### Try it
Copy every line from the material below that holds "felhasználók".

### Input for this task
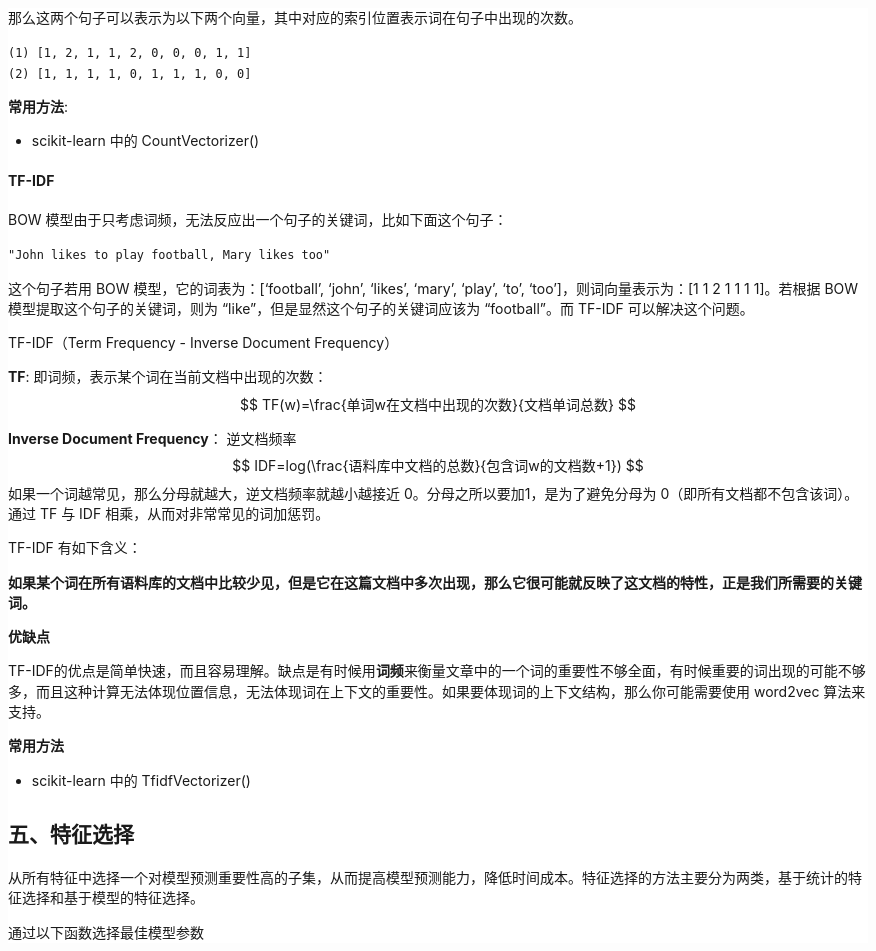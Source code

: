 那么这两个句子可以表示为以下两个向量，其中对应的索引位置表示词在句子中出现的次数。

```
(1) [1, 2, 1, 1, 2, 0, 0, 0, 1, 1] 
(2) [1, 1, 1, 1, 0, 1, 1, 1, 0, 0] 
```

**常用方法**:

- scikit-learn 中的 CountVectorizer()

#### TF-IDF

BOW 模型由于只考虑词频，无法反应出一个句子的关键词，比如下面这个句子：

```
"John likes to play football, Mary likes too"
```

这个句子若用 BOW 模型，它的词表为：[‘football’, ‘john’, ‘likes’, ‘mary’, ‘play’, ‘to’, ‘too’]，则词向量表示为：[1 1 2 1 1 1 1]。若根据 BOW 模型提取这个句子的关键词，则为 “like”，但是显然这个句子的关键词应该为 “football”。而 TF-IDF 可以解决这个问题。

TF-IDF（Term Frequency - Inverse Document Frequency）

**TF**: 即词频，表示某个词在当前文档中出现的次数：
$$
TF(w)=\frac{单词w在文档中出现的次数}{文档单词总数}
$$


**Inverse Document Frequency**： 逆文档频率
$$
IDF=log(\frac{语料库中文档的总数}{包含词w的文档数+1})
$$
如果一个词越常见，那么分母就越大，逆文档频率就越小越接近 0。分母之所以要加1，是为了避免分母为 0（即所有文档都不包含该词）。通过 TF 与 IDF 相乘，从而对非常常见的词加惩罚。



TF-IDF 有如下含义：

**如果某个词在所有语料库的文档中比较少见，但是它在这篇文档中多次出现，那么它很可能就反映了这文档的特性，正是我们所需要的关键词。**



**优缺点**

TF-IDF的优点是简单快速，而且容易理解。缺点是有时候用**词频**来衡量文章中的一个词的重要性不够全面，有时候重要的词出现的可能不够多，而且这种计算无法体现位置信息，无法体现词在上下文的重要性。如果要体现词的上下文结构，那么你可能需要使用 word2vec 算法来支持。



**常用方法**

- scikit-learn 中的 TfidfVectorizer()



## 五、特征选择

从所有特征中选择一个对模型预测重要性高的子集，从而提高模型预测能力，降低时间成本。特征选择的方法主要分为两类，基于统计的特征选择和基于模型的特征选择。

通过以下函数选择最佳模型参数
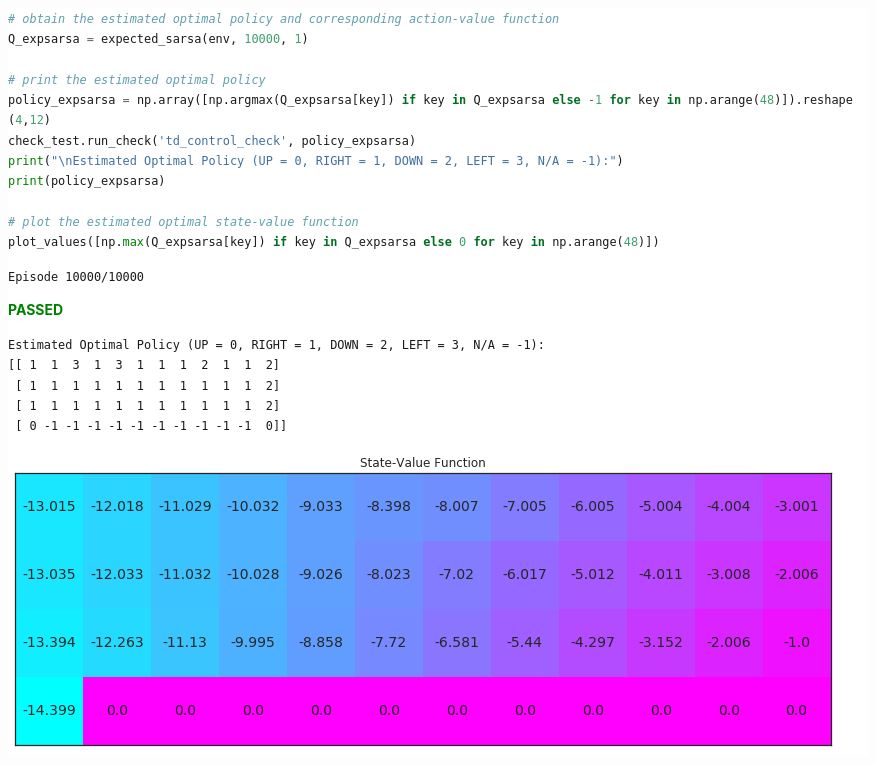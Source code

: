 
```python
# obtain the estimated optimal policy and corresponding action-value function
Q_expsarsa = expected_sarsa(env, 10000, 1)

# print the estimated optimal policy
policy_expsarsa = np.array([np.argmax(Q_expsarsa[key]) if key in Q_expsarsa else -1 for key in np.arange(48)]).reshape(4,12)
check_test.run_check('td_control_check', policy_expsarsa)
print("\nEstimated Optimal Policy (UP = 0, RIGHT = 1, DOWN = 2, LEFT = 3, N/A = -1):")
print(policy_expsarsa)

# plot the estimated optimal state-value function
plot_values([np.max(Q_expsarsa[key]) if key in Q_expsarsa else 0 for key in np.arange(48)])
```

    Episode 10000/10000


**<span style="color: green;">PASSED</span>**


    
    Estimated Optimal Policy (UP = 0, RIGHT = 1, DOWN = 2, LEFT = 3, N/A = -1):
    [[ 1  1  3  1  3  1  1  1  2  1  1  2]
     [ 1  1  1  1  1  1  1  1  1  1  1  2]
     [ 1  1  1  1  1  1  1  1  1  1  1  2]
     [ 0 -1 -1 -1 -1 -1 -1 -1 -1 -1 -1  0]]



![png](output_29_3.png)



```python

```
==
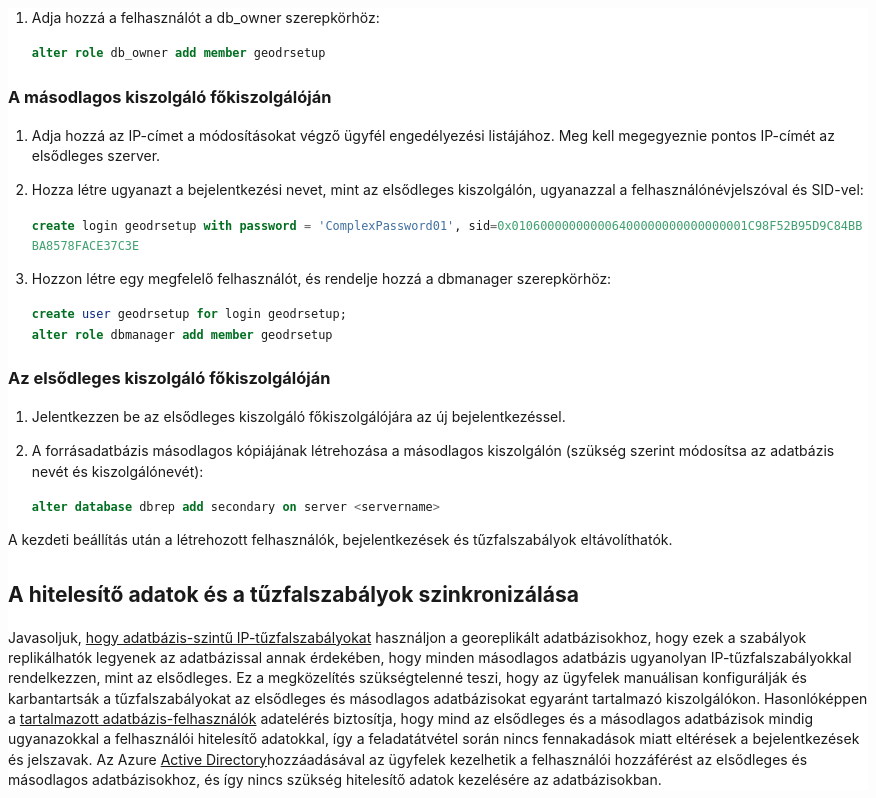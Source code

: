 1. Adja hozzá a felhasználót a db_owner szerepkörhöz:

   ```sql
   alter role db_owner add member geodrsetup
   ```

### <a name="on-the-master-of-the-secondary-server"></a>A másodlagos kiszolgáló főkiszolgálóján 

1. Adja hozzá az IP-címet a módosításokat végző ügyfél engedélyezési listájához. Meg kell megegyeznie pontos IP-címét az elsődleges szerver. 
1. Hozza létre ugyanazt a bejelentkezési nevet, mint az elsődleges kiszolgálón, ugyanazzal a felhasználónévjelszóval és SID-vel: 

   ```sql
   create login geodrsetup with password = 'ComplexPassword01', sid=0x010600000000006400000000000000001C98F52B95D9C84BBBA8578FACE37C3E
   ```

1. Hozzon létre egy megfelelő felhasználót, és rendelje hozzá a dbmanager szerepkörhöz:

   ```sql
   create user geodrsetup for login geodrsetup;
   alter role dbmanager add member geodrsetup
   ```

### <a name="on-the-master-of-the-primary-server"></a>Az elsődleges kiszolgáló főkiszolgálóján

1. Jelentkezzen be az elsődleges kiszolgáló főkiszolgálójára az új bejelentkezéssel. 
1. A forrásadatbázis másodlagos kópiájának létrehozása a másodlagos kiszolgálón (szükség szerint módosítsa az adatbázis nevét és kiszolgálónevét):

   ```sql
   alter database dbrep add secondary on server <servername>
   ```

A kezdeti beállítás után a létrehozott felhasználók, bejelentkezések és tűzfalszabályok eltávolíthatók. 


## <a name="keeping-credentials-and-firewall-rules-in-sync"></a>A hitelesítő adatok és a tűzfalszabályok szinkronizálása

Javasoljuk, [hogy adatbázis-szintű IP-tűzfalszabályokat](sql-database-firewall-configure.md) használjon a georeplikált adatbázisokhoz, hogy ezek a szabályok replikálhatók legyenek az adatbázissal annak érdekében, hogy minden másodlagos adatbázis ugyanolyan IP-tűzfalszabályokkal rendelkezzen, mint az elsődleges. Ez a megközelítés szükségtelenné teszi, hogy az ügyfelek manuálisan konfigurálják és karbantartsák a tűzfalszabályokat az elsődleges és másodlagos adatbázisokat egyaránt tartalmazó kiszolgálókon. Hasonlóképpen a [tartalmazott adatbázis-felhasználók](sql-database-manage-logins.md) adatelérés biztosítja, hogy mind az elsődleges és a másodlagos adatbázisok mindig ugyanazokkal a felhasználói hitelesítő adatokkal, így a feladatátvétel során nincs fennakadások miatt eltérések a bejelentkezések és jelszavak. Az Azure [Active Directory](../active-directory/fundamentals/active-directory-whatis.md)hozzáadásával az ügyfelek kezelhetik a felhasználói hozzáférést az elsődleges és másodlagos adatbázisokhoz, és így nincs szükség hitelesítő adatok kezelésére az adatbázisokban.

### Solution to this exercise
A kezdeti beállítás után a létrehozott felhasználók, bejelentkezések és tűzfalszabályok eltávolíthatók. 
Javasoljuk, [hogy adatbázis-szintű IP-tűzfalszabályokat](sql-database-firewall-configure.md) használjon a georeplikált adatbázisokhoz, hogy ezek a szabályok replikálhatók legyenek az adatbázissal annak érdekében, hogy minden másodlagos adatbázis ugyanolyan IP-tűzfalszabályokkal rendelkezzen, mint az elsődleges. Ez a megközelítés szükségtelenné teszi, hogy az ügyfelek manuálisan konfigurálják és karbantartsák a tűzfalszabályokat az elsődleges és másodlagos adatbázisokat egyaránt tartalmazó kiszolgálókon. Hasonlóképpen a [tartalmazott adatbázis-felhasználók](sql-database-manage-logins.md) adatelérés biztosítja, hogy mind az elsődleges és a másodlagos adatbázisok mindig ugyanazokkal a felhasználói hitelesítő adatokkal, így a feladatátvétel során nincs fennakadások miatt eltérések a bejelentkezések és jelszavak. Az Azure [Active Directory](../active-directory/fundamentals/active-directory-whatis.md)hozzáadásával az ügyfelek kezelhetik a felhasználói hozzáférést az elsődleges és másodlagos adatbázisokhoz, és így nincs szükség hitelesítő adatok kezelésére az adatbázisokban.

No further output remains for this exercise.